**Action item:**
Go through the entries below and work out how many lines include "rodar". Answer with the number only.

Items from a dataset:
________________
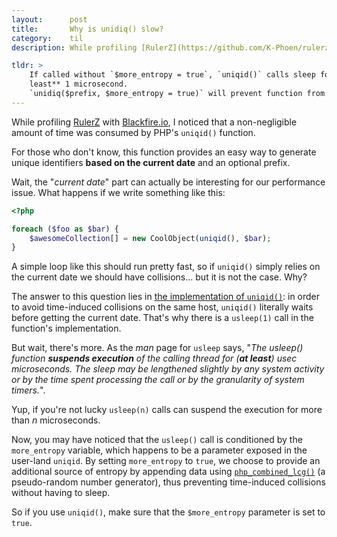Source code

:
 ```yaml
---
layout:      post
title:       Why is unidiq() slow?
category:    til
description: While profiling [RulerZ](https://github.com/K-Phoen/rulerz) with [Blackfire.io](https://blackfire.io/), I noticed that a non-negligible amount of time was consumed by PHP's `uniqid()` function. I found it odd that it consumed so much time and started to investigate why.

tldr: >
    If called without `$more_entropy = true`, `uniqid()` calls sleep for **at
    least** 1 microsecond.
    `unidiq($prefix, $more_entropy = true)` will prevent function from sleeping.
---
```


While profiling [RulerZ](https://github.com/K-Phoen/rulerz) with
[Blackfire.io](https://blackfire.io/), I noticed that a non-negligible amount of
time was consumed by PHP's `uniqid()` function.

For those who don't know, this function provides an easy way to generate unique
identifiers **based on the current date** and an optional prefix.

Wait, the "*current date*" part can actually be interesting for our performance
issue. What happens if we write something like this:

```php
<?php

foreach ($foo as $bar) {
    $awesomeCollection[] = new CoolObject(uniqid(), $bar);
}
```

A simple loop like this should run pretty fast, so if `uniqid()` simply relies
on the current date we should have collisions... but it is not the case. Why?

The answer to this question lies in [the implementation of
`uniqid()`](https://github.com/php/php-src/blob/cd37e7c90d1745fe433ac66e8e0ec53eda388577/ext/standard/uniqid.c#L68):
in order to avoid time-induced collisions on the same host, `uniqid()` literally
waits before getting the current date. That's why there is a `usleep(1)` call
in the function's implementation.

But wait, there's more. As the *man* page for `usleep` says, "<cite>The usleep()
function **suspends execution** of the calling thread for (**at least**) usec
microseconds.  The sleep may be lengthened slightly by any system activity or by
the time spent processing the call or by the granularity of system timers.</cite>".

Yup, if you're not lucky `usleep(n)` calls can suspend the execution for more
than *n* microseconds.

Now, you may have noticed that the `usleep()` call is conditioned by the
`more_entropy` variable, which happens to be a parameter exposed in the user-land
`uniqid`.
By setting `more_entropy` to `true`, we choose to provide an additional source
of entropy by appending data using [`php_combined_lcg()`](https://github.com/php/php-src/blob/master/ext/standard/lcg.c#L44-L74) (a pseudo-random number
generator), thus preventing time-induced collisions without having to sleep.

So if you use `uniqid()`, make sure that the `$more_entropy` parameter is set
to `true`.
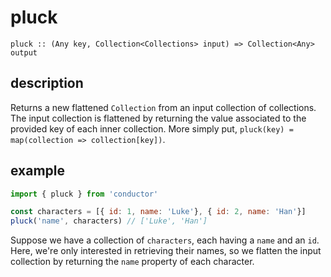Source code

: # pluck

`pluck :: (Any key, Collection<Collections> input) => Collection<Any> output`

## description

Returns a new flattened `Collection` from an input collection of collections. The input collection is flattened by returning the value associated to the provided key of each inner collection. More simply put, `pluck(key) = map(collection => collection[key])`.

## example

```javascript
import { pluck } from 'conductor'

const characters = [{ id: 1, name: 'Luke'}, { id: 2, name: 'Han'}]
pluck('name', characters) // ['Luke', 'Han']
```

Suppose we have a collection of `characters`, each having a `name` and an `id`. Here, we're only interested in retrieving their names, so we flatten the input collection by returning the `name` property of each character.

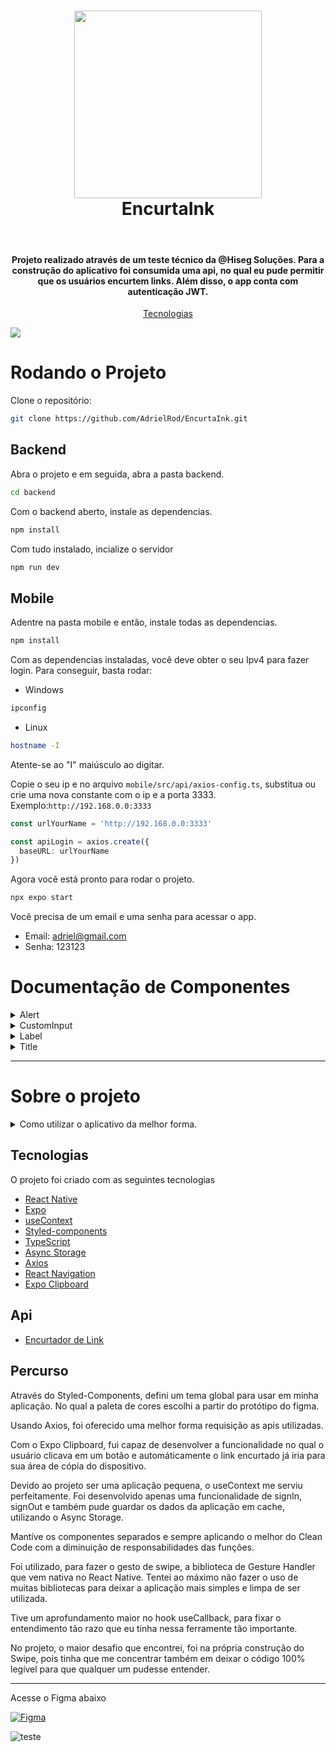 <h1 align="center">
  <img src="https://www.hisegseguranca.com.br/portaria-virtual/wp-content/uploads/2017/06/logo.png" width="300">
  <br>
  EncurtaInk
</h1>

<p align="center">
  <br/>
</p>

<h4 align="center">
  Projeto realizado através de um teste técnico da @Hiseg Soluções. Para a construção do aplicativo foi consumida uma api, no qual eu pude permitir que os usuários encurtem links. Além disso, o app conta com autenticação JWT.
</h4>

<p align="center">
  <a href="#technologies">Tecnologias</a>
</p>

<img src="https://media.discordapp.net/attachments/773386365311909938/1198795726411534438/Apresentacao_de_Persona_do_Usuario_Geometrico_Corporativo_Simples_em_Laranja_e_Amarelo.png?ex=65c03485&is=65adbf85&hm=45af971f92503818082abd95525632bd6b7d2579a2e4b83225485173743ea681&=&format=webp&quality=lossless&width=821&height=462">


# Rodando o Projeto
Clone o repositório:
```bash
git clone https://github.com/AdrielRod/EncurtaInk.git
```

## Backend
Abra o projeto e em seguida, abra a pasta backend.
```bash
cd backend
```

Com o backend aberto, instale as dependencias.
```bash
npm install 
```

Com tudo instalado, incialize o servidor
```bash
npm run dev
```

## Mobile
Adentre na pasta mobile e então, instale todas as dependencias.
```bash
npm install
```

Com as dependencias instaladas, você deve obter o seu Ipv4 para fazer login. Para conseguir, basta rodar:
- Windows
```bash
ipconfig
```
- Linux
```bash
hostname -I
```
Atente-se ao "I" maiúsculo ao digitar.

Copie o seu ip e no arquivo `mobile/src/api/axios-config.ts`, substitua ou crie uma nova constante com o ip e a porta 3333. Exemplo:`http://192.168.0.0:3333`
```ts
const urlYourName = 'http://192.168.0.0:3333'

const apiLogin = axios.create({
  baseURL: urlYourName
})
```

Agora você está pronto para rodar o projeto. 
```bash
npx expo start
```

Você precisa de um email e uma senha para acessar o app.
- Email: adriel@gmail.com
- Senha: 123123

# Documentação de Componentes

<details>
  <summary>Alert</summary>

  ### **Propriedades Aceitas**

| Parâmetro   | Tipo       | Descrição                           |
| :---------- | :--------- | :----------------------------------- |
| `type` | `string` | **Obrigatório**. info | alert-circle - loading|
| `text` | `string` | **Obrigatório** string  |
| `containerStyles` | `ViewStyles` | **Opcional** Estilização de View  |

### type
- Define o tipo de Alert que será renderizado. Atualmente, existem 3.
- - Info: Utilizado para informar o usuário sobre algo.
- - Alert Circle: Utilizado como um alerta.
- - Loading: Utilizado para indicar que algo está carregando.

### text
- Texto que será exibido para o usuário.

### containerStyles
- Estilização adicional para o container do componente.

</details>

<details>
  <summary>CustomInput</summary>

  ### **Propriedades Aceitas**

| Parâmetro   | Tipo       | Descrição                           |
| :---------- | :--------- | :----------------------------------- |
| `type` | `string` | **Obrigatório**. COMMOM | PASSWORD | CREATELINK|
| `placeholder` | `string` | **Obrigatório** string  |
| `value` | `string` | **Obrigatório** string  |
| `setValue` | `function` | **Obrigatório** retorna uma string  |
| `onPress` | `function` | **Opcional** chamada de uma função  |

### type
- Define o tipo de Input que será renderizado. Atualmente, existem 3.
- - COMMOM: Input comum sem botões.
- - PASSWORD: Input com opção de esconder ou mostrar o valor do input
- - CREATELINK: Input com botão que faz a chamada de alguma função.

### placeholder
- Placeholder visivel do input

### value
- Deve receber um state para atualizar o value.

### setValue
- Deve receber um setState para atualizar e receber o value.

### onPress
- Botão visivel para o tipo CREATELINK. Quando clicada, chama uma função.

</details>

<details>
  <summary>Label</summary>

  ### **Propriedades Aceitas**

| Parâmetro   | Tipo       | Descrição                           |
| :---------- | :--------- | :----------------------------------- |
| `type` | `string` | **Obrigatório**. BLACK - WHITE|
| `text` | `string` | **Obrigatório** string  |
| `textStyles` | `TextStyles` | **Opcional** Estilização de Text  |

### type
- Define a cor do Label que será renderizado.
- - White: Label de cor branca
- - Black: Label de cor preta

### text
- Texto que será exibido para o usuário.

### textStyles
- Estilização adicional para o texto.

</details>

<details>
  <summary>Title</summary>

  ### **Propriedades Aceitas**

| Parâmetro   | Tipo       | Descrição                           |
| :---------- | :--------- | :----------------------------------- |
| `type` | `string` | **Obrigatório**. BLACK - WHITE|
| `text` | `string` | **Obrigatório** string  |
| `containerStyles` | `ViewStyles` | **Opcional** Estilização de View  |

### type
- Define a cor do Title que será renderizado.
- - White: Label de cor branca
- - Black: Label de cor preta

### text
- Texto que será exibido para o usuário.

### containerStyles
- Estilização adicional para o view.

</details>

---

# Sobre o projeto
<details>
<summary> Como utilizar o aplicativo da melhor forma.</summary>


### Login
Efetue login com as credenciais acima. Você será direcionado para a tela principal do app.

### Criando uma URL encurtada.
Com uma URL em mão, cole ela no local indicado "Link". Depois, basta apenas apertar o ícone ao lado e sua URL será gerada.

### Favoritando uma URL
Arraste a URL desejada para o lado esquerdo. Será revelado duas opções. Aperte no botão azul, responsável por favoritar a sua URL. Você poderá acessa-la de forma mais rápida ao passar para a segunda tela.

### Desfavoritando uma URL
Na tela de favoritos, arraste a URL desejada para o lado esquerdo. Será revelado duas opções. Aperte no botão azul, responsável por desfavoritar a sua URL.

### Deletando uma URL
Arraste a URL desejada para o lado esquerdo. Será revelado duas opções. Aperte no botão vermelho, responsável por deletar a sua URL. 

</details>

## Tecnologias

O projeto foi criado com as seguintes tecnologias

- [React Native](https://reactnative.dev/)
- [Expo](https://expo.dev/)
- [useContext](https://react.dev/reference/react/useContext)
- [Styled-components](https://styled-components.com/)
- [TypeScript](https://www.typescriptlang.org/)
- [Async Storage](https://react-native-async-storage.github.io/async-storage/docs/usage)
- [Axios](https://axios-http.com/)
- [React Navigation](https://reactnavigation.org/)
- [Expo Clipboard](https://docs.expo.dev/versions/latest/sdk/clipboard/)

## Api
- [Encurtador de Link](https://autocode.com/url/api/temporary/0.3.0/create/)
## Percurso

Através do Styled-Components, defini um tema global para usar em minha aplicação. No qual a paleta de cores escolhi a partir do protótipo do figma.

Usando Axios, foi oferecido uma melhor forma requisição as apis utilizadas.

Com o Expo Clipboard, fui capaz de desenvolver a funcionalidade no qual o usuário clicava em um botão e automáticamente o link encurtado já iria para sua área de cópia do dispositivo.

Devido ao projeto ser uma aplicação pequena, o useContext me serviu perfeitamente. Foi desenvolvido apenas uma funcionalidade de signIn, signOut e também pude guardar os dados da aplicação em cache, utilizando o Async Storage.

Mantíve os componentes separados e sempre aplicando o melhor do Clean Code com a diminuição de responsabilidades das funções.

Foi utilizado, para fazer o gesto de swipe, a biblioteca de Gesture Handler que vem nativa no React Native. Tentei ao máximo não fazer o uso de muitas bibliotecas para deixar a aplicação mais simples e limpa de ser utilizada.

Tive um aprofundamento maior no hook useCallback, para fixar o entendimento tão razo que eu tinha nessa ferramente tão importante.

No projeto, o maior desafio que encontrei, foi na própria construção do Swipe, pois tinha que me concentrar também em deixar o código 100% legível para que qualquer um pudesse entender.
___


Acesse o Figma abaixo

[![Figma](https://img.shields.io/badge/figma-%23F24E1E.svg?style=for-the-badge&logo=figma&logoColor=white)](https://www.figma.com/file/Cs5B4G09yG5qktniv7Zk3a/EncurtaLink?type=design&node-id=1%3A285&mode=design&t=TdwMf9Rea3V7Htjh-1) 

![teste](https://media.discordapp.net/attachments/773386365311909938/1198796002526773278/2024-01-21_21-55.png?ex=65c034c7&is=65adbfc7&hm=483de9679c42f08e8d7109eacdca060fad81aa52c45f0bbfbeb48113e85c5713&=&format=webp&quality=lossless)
________________
**Finished exercise:**
2